* [Problem to work on]: Please repeat the entire listing verbatim and keep the pictures out.

--- Information given Enclosed Below ---

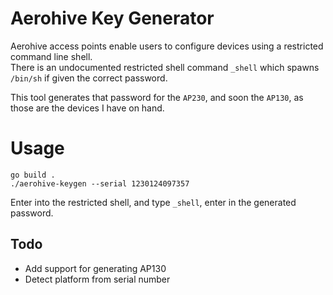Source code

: # Aerohive Key Generator
Aerohive access points enable users to configure devices using a restricted command line shell.  
There is an undocumented restricted shell command `_shell` which spawns `/bin/sh` if given the correct password. 

This tool generates that password for the `AP230`, and soon the `AP130`, as those are the devices I have on hand.

# Usage

```
go build .
./aerohive-keygen --serial 1230124097357
```
Enter into the restricted shell, and type `_shell`, enter in the generated password.  

## Todo
- Add support for generating AP130
- Detect platform from serial number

--- End of Enclosed Information given ---

* [Task solution]:
Source code

: # Aerohive Key Generator
Aerohive access points enable users to configure devices using a restricted command line shell.  
There is an undocumented restricted shell command `_shell` which spawns `/bin/sh` if given the correct password. 

This tool generates that password for the `AP230`, and soon the `AP130`, as those are the devices I have on hand.

# Usage

```
go build .
./aerohive-keygen --serial 1230124097357
```
Enter into the restricted shell, and type `_shell`, enter in the generated password.  

## Todo
- Add support for generating AP130
- Detect platform from serial number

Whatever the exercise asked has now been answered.